But I learned Joomla 2 years ago and I know it fairly well and I don't feel like relearning a new CMS so I stay with Joomla for new site design.
I think Joomla has broader 3rd party support too but I hear that Drupal has a better handle on site security.
Each has their strengths, but still, kudo's to Drupal on it's award recognition. - banglogic, on 10/11/2007, -1/+7Considering that many, many people use it to develop professional, robust, rich content sites...
http://observer.com/
http://marlowstavern.com/
http://spreadfirefox.com/
http://theonion.com/
http://leuvenspeelt.be/
http://myonebaby.com/
http://theworld.org/
http://monabrooks.com/
...there is the remote possibility that, in this case, it is not Drupal doing the sucking.
(p.s. I'm not affiliated with any of these sites) - emehrkay, on 10/11/2007, -0/+3Good stuff, I've used a little drupal in the past.
Sidenote- cool to see cNet using mootools
but looking at the list of all of the winners, i get a "special olympics" feel.
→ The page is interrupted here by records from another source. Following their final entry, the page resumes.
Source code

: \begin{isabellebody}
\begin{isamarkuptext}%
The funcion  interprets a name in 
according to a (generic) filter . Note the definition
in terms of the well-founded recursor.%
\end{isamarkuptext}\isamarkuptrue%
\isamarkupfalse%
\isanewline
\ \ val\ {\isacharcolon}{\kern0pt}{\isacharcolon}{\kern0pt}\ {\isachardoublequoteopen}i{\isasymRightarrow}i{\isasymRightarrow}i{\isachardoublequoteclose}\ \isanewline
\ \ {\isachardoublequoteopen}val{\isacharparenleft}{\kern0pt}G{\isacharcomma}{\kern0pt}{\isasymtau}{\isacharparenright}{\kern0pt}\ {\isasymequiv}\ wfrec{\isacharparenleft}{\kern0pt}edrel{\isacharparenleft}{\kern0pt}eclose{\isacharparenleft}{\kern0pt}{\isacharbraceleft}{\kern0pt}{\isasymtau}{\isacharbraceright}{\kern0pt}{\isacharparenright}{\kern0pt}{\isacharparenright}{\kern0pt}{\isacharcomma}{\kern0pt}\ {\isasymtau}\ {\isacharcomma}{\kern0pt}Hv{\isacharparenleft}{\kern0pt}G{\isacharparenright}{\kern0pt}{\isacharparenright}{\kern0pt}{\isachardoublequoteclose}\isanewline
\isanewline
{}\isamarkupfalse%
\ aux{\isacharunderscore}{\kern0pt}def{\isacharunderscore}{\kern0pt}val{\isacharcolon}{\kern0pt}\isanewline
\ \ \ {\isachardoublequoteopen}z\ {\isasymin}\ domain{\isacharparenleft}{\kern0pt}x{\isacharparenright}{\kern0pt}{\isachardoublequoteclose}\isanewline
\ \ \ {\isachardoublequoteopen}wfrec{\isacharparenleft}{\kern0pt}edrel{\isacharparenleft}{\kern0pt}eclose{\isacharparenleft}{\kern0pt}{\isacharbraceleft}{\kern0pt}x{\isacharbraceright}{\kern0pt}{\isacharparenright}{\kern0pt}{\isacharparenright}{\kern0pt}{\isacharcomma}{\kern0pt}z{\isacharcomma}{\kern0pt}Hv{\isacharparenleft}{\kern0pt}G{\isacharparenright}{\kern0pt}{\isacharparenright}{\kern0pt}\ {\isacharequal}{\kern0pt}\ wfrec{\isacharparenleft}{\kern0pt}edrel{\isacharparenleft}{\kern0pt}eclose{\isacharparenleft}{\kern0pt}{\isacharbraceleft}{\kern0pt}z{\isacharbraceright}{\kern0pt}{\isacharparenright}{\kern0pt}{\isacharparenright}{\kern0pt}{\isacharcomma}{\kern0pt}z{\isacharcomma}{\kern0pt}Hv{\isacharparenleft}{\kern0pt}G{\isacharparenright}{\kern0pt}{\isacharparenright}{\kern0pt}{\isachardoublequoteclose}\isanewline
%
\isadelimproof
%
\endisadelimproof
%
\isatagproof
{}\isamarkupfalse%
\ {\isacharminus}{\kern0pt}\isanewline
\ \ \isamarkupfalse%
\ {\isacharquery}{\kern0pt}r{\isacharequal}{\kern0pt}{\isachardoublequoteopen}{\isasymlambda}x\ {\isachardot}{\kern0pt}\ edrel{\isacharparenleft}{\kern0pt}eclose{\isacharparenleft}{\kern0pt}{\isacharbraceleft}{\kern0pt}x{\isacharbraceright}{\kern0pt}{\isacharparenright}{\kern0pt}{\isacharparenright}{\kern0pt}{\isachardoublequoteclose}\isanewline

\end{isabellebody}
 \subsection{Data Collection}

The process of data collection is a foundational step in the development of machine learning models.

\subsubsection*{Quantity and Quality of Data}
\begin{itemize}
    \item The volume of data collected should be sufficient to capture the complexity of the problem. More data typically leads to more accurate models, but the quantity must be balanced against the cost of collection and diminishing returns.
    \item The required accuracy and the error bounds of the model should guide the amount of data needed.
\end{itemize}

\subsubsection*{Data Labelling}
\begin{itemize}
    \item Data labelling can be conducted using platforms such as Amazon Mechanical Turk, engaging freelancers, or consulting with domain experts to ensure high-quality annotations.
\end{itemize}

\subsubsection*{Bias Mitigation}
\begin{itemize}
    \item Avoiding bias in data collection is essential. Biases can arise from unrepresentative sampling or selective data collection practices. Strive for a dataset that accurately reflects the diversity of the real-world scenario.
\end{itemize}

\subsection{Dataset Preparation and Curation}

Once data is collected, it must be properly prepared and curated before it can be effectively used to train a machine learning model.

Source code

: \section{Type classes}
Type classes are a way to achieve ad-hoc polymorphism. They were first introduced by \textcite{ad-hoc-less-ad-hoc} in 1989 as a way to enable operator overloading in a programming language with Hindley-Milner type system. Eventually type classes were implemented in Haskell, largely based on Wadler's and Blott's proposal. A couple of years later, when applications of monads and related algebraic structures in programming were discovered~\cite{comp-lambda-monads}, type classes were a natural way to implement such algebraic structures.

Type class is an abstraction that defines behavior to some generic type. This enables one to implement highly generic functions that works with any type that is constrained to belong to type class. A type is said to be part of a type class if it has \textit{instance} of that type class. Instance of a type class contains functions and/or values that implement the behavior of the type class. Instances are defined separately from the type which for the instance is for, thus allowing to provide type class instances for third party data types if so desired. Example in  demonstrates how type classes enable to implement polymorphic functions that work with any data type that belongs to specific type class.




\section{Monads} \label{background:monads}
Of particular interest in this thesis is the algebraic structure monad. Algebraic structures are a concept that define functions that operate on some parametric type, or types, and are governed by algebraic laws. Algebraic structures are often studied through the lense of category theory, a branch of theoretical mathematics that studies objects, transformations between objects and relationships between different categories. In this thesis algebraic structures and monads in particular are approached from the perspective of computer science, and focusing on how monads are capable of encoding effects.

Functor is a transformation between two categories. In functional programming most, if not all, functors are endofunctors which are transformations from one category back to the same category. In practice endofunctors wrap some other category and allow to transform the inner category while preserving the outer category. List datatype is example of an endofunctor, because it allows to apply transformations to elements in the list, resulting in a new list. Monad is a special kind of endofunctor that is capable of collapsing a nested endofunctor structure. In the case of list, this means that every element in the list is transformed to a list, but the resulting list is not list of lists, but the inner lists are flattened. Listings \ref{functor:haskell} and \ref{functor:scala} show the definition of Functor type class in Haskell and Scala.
I know 100 out of the billions of websites is minimal, but still... - Foofy, on 10/11/2007, -1/+4http://www.webware.com/html/ww/100.html
A link to the actual contest results would have been nice. It's pretty clear that Drupal placed after WordPress and Adobe Flash. I like how the submitter dances right by that and goes on to assume that something ranking third in one category must have more votes than something with a lower ranking in a completely different category (Netflix and Stumble).
That is to say, the submitter is a bit (just a bit!) of a moron. - Stephiems, on 10/11/2007, -0/+2I find Drupal frustrating at times just because it does have a high learning curve. But, I'd rather have it more flexible and harder to learn, then easy to learn and less flexible. It seems to me that Drupal was developed for web professionals to create complex websites more quickly, not for people who don't know anything about web programming to put a website up without hiring a web professional. This is the main reason why I applaud it. It is keeping work available for our jobs, but allowing us to offer more complex websites at a cheaper rate then if they were done from scratch.
- shinon, on 10/11/2007, -1/+2@slythfox - Your point is redundant and you obviously don't know what you're talking about. Joomla and Mambo are pretty much the same thing.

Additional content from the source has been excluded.